John McDonnell on Question Time was there to persuade the audience to vote for Labour, but instead described a democratic vote as a coup. I can understand that kind of bitterness from someone who had lost a vote, but they appear to be winning. What must the audience think when people with a history of supporting authoritarian regimes confuse the ballot box with a violent uprising?
In the 1970s there was a TV show about a street communist called Citizen Smith. The character carried around with him a little black book, in which he would list the names of people who had offended him, so that after the revolution he could have them lined up against the wall and shot. It’s comical to imagine fiction becoming reality, but the real issue is why there is no dossier of MPs who have done a good job?

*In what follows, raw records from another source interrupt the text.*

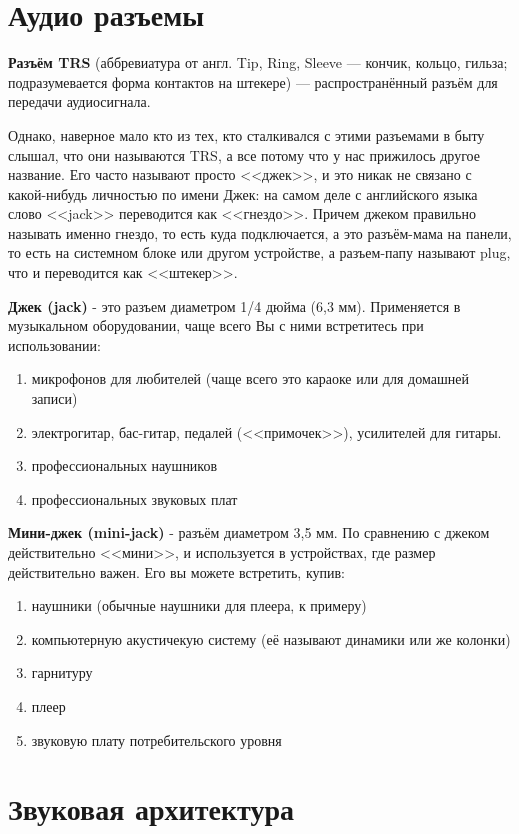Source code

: \section{Аудио разъемы}

\textbf{Разъём TRS} (аббревиатура от англ. Tip, Ring, Sleeve — кончик, кольцо, гильза; подразумевается форма контактов на штекере) — распространённый разъём для передачи аудиосигнала. \cite{wiki-trs}

Однако, наверное мало кто из тех, кто сталкивался с этими разъемами в быту слышал, что они называются TRS, а все потому что у нас прижилось другое название. Его часто называют просто <<джек>>, и это никак не связано с какой-нибудь личностью по имени Джек: на самом деле с английского языка слово <<jack>> переводится как <<гнездо>>. Причем джеком правильно называть именно гнездо, то есть куда подключается, а это разъём-мама на панели, то есть на системном блоке или другом устройстве, а разъем-папу называют plug, что и переводится как <<штекер>>. \cite{kkg-jack}

\textbf{Джек (jack)} - это разъем диаметром 1/4 дюйма (6,3 мм). Применяется в музыкальном оборудовании, чаще всего Вы с ними встретитесь при использовании:
\begin{enumerate}
\item микрофонов для любителей (чаще всего это караоке или для домашней записи)
\item электрогитар, бас-гитар, педалей (<<примочек>>), усилителей для гитары.
\item профессиональных наушников
\item профессиональных звуковых плат
\end{enumerate}

\textbf{Мини-джек (mini-jack)} - разъём диаметром 3,5 мм. По сравнению с джеком действительно <<мини>>, и используется в устройствах, где размер действительно важен. Его вы можете встретить, купив:
\begin{enumerate}
\item наушники (обычные наушники для плеера, к примеру)
\item компьютерную акустичекую систему (её называют динамики или же колонки) 
\item гарнитуру
\item плеер
\item звуковую плату потребительского уровня
\end{enumerate}

\section{Звуковая архитектура}

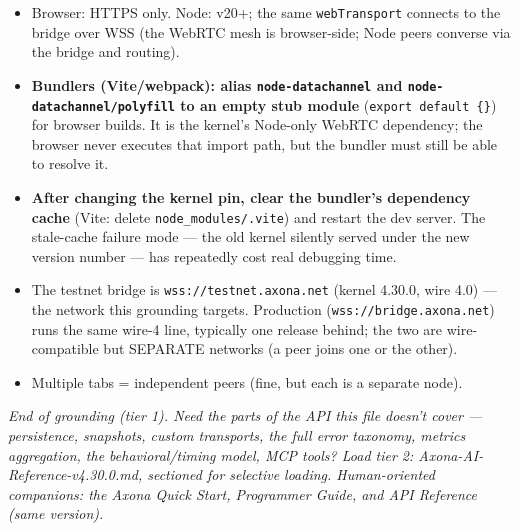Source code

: \documentclass[
  nobib]{tufte-handout}
\providecommand{\tightlist}{%
  \setlength{\itemsep}{0pt}\setlength{\parskip}{0pt}}
\begin{document}
\begin{itemize}
\tightlist
\item
  Browser: HTTPS only. Node: v20+; the same \texttt{webTransport}
  connects to the bridge over WSS (the WebRTC mesh is browser-side; Node
  peers converse via the bridge and routing).
\item
  \textbf{Bundlers (Vite/webpack): alias \texttt{node-datachannel} and
  \texttt{node-datachannel/polyfill} to an empty stub module}
  (\texttt{export\ default\ \{\}}) for browser builds. It is the
  kernel's Node-only WebRTC dependency; the browser never executes that
  import path, but the bundler must still be able to resolve it.
\item
  \textbf{After changing the kernel pin, clear the bundler's dependency
  cache} (Vite: delete \texttt{node\_modules/.vite}) and restart the dev
  server. The stale-cache failure mode --- the old kernel silently
  served under the new version number --- has repeatedly cost real
  debugging time.
\item
  The testnet bridge is \texttt{wss://testnet.axona.net} (kernel 4.30.0,
  wire 4.0) --- the network this grounding targets. Production
  (\texttt{wss://bridge.axona.net}) runs the same wire-4 line, typically
  one release behind; the two are wire-compatible but SEPARATE networks
  (a peer joins one or the other).
\item
  Multiple tabs = independent peers (fine, but each is a separate node).
\end{itemize}

\emph{End of grounding (tier 1). Need the parts of the API this file
doesn't cover — persistence, snapshots, custom transports, the full error
taxonomy, metrics aggregation, the behavioral/timing model, MCP tools?
Load tier 2: Axona-AI-Reference-v4.30.0.md, sectioned for selective
loading. Human-oriented companions: the Axona Quick Start, Programmer
Guide, and API Reference (same version).}
\end{document}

When Jeremy became leader he appointed a shadow cabinet, then promptly ignored them. After spending 30 years voting against Labour on his conscience, he then tried to marshal them into voting for pacifism over the bombing of Isis, a military policy that was later proved successful. He must now realise that considerable responsibilities of leadership and team-building come with the honour of the office.
We are now about to discover whether Jeremy continues to be leader. Those who wish to continue opposing him must realise that they will be blamed for disunity, so have reason to keep their hostility to themselves. Shadow cabinet elections will also give MPs a stake. People like Alastair Campbell will match the tone, if they see that it is important to others. But the leadership themselves need to realise that they must win their colleagues over, while sidelining any troublemakers, and that this task will take determination and patience.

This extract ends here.